Randy Frye (R), who represents Indiana District 67 Is Not The Most Popular Guy Amongst Alternative Fuel Vehicle Owners

Indiana's state motto is "The Crossroads Of America."  The definition of a crossroad is "a point at which a crucial decision must be made that will have far-reaching consequences."    Perhaps the state's motto has never rang more true.

It was Washington State who first initiated a tax on electric vehicles at this beginning of this month.  All pure EV owners in that state are now subject to a $100 annual fee in lieu of road taxes not paid when filling up at the pump.

Then Virginia got into the act; but they took it a step further by proposing to eliminate the gas tax altogether, partly because of the effect of a rising state-wide MPG number, and partly due to the arrival of the fully electric and plug-in hybrid vehicles.  Virgina proposes to simply raise the state's sales tax by 16% to 5.8%.

Now Indiana has there own cash grab solution to generating more road tax revenues.

Namely, by making not only fully electric vehicles pay a special road tax, but any alternative fuel vehicles, including standard hybrids, and plug-in hybrids (like the Chevrolet Volt and Ford C-Max Energi).  A $100 annual ownership fee has been proposed.

Currently in Indiana there is a 16 cent a gallon tax that goes into road improvement.

State Lawmaker Randy Frye (R) says this new tax is a must have for Indiana,  “All of us need good roads and we have to pay for those roads one way or another. Unfortunately, that is a tax...what we are trying to accomplish here is no matter what vehicle you are using, the tax is the same."

The bill has already passed the Roads and Transportation committee in Indiana (unanimously) and the House Ways and Means Committee will vote next week.  From there,  the bill will head to the House floor for final approval.  A set dollar amount and specific vehicle cut-off thresholds will be set after approval.
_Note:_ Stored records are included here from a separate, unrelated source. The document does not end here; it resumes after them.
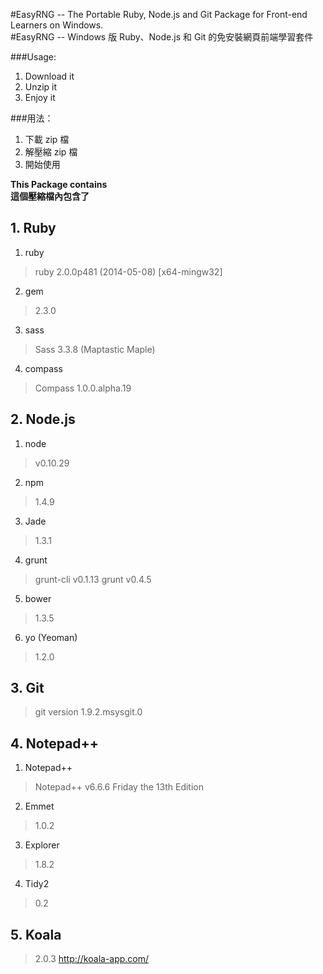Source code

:#EasyRNG -- The Portable Ruby, Node.js and Git Package for Front-end Learners on Windows.  
#EasyRNG -- Windows 版 Ruby、Node.js 和 Git 的免安裝網頁前端學習套件

###Usage: 
1. Download it 
2. Unzip it 
3. Enjoy it  

###用法： 
1. 下載 zip 檔
2. 解壓縮 zip 檔
3. 開始使用

**This Package contains**  
**這個壓縮檔內包含了**

## 1. Ruby
1. ruby
> ruby 2.0.0p481 (2014-05-08) [x64-mingw32]     

2. gem
> 2.3.0

3. sass
> Sass 3.3.8 (Maptastic Maple)

4. compass
> Compass 1.0.0.alpha.19




## 2. Node.js
1. node
> v0.10.29

2. npm
> 1.4.9

3. Jade  
> 1.3.1

4. grunt
> grunt-cli v0.1.13
> grunt v0.4.5

5. bower
> 1.3.5

6. yo (Yeoman)
> 1.2.0

## 3. Git
> git version 1.9.2.msysgit.0

## 4. Notepad++ 

1. Notepad++ 
> Notepad++ v6.6.6 Friday the 13th Edition

2. Emmet 
> 1.0.2

3. Explorer 
> 1.8.2

4. Tidy2 
> 0.2

## 5. Koala
> 2.0.3
> http://koala-app.com/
Like some other state's plans to get their fair-shake from everyone who uses public roads, it seems reasonable on the surface.  But when taken in context with the federal government's (and CARB's) mandate to encourage the purchase of plug-in, and other highly fuel efficient vehicles, it makes little sense at all.

We currently have one branch of the government (Federal) giving up to $7,500 in credits to make these vehicles more accessible to own, while many other states (like California) have also sweetened the pot by expanding that rebate, as well as giving incentives like HOV lane passes and deep discounting of plug-in charging stations.  Meanwhile, other, more opportunistic states, are using plug-in vehicles, which have only the thinnest of representation on the road today, as a spring-board to increase revenues right across the board.

Perhaps its time for the US to get its house in order, and let it be known that specialized taxes on plug-in vehicles are off limits, at least until the day when price-parity has been achieved, and they can compete on even footing with their gas cousins.